Explore your struggles. It can be really hard as a business owner to open up about those things that weigh you down - especially when you haven't grown up in the age of social media writing cryptic statuses meant for your crush (but if they actually KNEW it was about them you would DIE!!!) or spewing long venting rants on Twitter without using any names (a good ol' around the bush beating). Frequently, I find that simply asking business owners about struggles they are working through suddenly opens up new ideas...new blog post topics, new Instagram posts, etc. When we are willing to be vulnerable, we realize that our struggles can echo those of others. We can help others in their struggle when we point to a constructive solution or coping mechanism, we can connect with a potential client in a much greater way than simply writing a list of "top ten ideas for content creation" (which can be useful - but aren't there a lot of those already?). I like to look at theater and storytelling for clues into how I build a brand's personality. Think about your favorite character of all time...pinpoint the moment they were most vulnerable. Didn't you adore that moment? That's when you probably related to that character the most. I recently finished Steve Jobs' biography by Walter Isaacson. Steve was eccentric and dangerous, but hearing about his struggles with his health and sense of purpose made him infinitely more endearing to me.

What have you learned recently? Have you been thinking about a particular topic as it relates to your business? Chances are your clients might be thinking the same. Did you hear a great panel discussion recently and have some followup thoughts? Write them down! Sharing what we are learning not only provides for interesting content, but it also shows your clients that when they work with your company, they'll have the benefit of your resourcefulness. They'll get a partner who is constantly pushing the limits of their knowledge and making their product better. People will value this characteristic, and you'll get some fun new blogs out of it.

What are clients asking or struggling with? We have all had clients with questions that make us stop and think, "Wow, I didn't realize this information isn't public knowledge." WRITE ABOUT THIS! A client of mine has a list of blogs and articles she sends to clients when these situations arise.
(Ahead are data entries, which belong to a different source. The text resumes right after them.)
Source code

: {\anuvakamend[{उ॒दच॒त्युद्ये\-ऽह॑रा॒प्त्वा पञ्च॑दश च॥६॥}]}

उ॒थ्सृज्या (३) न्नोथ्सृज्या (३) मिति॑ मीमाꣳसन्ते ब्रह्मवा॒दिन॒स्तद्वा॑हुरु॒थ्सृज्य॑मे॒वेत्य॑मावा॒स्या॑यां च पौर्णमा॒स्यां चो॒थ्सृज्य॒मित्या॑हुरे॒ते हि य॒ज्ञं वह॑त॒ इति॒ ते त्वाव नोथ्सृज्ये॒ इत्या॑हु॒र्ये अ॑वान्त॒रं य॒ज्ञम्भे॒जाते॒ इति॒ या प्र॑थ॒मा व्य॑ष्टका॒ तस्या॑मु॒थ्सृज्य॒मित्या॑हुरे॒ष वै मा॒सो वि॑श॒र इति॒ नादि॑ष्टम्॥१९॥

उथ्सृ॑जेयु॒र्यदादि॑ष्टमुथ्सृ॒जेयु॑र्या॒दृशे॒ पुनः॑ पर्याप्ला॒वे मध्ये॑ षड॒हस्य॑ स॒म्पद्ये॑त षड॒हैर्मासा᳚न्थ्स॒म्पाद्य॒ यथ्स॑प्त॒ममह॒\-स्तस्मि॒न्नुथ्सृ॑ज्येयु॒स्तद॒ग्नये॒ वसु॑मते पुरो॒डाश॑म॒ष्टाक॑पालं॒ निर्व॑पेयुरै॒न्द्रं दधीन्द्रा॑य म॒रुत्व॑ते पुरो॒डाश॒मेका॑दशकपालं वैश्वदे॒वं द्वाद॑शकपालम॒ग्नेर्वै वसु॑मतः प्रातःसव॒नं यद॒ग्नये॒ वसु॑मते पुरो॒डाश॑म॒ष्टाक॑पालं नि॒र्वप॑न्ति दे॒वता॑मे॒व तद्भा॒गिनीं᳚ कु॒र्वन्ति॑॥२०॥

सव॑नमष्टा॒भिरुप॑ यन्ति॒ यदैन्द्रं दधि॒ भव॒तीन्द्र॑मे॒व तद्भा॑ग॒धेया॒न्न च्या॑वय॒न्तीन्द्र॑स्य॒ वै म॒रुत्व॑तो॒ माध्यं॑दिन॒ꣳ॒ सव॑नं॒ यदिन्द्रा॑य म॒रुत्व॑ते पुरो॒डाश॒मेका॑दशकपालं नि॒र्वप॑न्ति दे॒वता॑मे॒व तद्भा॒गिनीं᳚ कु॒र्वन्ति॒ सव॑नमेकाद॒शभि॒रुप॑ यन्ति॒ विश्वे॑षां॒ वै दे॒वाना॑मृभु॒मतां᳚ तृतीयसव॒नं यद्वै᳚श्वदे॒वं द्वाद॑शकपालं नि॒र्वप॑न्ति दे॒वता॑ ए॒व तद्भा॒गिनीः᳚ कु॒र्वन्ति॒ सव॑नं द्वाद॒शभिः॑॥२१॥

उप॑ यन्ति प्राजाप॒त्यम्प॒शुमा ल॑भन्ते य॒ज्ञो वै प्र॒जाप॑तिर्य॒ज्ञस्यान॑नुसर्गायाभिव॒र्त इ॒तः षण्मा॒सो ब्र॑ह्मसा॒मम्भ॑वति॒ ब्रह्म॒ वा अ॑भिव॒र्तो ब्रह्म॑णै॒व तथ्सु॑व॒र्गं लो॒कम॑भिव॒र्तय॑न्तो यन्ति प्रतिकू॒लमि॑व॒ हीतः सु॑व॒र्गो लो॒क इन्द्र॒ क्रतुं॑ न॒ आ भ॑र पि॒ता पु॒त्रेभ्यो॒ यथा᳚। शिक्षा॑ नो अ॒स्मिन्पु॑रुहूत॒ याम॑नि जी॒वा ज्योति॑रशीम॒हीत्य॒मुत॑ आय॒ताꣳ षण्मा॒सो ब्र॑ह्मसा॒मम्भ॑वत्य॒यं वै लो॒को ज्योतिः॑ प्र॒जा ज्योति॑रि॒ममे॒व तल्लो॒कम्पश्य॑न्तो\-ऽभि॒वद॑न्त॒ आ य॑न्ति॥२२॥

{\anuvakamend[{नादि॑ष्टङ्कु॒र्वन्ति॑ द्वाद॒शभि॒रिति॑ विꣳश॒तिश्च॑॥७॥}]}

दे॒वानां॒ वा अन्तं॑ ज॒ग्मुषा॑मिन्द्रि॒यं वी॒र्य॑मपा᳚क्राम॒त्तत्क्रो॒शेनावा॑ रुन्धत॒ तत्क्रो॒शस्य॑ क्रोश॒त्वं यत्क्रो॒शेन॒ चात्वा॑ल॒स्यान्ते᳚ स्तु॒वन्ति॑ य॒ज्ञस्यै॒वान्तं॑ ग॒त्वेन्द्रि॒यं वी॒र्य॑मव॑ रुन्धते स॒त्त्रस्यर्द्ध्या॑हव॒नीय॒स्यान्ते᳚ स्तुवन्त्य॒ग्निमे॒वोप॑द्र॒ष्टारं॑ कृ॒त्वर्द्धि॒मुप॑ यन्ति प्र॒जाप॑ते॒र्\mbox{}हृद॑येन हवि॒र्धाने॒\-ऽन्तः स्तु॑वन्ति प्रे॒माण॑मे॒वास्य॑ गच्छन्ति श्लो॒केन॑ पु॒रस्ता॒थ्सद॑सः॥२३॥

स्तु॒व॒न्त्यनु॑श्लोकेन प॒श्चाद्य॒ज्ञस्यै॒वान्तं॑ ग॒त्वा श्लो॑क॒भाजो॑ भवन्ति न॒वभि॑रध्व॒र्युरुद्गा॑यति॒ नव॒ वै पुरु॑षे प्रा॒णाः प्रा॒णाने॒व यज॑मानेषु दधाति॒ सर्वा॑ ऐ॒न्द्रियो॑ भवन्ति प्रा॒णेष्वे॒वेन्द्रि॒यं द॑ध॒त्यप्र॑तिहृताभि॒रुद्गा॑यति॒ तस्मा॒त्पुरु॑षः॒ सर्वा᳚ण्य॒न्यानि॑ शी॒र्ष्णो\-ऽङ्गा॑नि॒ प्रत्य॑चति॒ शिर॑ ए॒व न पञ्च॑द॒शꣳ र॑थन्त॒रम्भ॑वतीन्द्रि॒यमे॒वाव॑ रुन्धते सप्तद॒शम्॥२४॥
Start creating your own library of resources for these common client or project questions.

What kinds of things do you love doing in your free time? This sounds so elementary, but I find people enjoy giving their business to businesses run by folks they might enjoy spending some free time with. Perhaps this is true because when we hone in on our ideal client, we probably find that we, as business owners, enjoy the same things they do. So, what's your favorite TV show and how has it shown you what you're good at? If you like hiking, find a way to tie in the "journey" of being a business owners. What's a great movie you've seen recently, and how did it challenge your perspective? Did you have a family game night and finally beat someone in Monopoly? Write a blog about how AWESOME that is and how perseverance and pushing through emotional stress can lead to a great outcome!!!! I think these moments have hidden gems of truth buried in them that make us invaluable to our clients. Find these gems and share them in context of the experience!

These are four simple prompts...and as you might imagine, there are infinitely more questions you can ask yourself (or your client) should you be looking at a blank page. And if all else fails, follow the words of my 8th grade algebra teacher, Mr. Lamb, and "Just write something on the page! Stop wasting my oxygen! Just write something!" Seriously,  the guy was a great teacher (but definitely wore dentures and would smack them as he walked around) and he took pride in reminding us that sometimes all you need to do is just write something - anything - down! I'm always willing to chat through any writing issues you may find, so never hesitate to reach out to me!

Look at the world around you, notice the small things, and find ways to share how it caused you to see your business in a different way. Your clients will thank you for your creativity, and you might find it to be even a little fun!